On its face, the abuse of office offense seems like a potentially powerful anticorruption tool. But it had proved to be controversial. Many, including Justice Minister Carlo Nordio, claimed that the crime was too vague, and potentially too broad. For example, in many small Italian towns, many people—particularly at the elite level—know each other socially and often have family ties, and as a result many decisions that local politicians make could be characterized as helping their friends or relations or otherwise involving a conflict of interest. Consider a mayor who announces a tender for public construction project, and the best bid comes from an acquaintance of the mayor. If the city government accepts that bid, the local political opposition could report the decision to the authorities and assert that the mayor abused her office by favoring an acquaintance in the tender procedure. As a result, according to critics of the abuse-of-office offense, many local public officials were discouraged from implementing socially valuable public works projects, out of fear of ending up under criminal investigation. The critics also pointed out that, despite the large number of prosecutions for abuse of office, these prosecutions rarely produced convictions: the most up-to-date statistics report that about 5,000 criminal prosecutions for abuse of office resulted in only nine convictions. This is suggestive evidence that many of the investigations were meritless, and possibly politically motivated tools of harassment.
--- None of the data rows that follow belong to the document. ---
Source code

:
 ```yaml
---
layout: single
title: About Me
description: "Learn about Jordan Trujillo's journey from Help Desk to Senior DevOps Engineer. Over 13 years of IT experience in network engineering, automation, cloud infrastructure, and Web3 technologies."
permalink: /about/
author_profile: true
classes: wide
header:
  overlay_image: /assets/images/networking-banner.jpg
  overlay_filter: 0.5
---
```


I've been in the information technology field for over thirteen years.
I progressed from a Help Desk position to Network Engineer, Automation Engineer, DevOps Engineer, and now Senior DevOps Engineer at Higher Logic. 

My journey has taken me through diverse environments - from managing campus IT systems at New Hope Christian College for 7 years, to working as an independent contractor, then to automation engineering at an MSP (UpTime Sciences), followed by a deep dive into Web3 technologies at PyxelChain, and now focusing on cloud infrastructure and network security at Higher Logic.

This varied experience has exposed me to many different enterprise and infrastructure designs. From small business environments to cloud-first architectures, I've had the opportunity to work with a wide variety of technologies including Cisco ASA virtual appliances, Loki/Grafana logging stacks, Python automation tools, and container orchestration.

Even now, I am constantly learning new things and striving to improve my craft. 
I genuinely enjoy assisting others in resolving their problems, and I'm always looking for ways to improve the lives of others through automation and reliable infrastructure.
That, at least, is what critics of the law argued, and this past August, those criticisms carried the day: Parliament voted to repeal the abuse-of-office offense. But was that the right decision? Many experts say no. Notably, the President of Italy’s National Anti-Corruption Authority, Giuseppe Busia, asserted that repealing the abuse of office offense leads to impunity in cases of conflict of interest like favoritism in public competition or tenders. Similarly, a spokesman for the European Commission claimed that the repeal of this law “decriminalizes an important form of corruption and may have an impact on the effectiveness of the European fight against corruption.” (Indeed, it is worth noting that 25 of the 27 EU countries have criminal laws prohibiting abuse of office.) Supporters of the repeal respond that these concerns are overblown because other provisions of the criminal code, as well as Italian administrative law, still apply to the egregious cases. But that is not obviously true, and, worrisomely, the repeal of the criminal abuse of office offense has not been counterbalanced by the introduction of new administrative offenses to address the problematic conduct.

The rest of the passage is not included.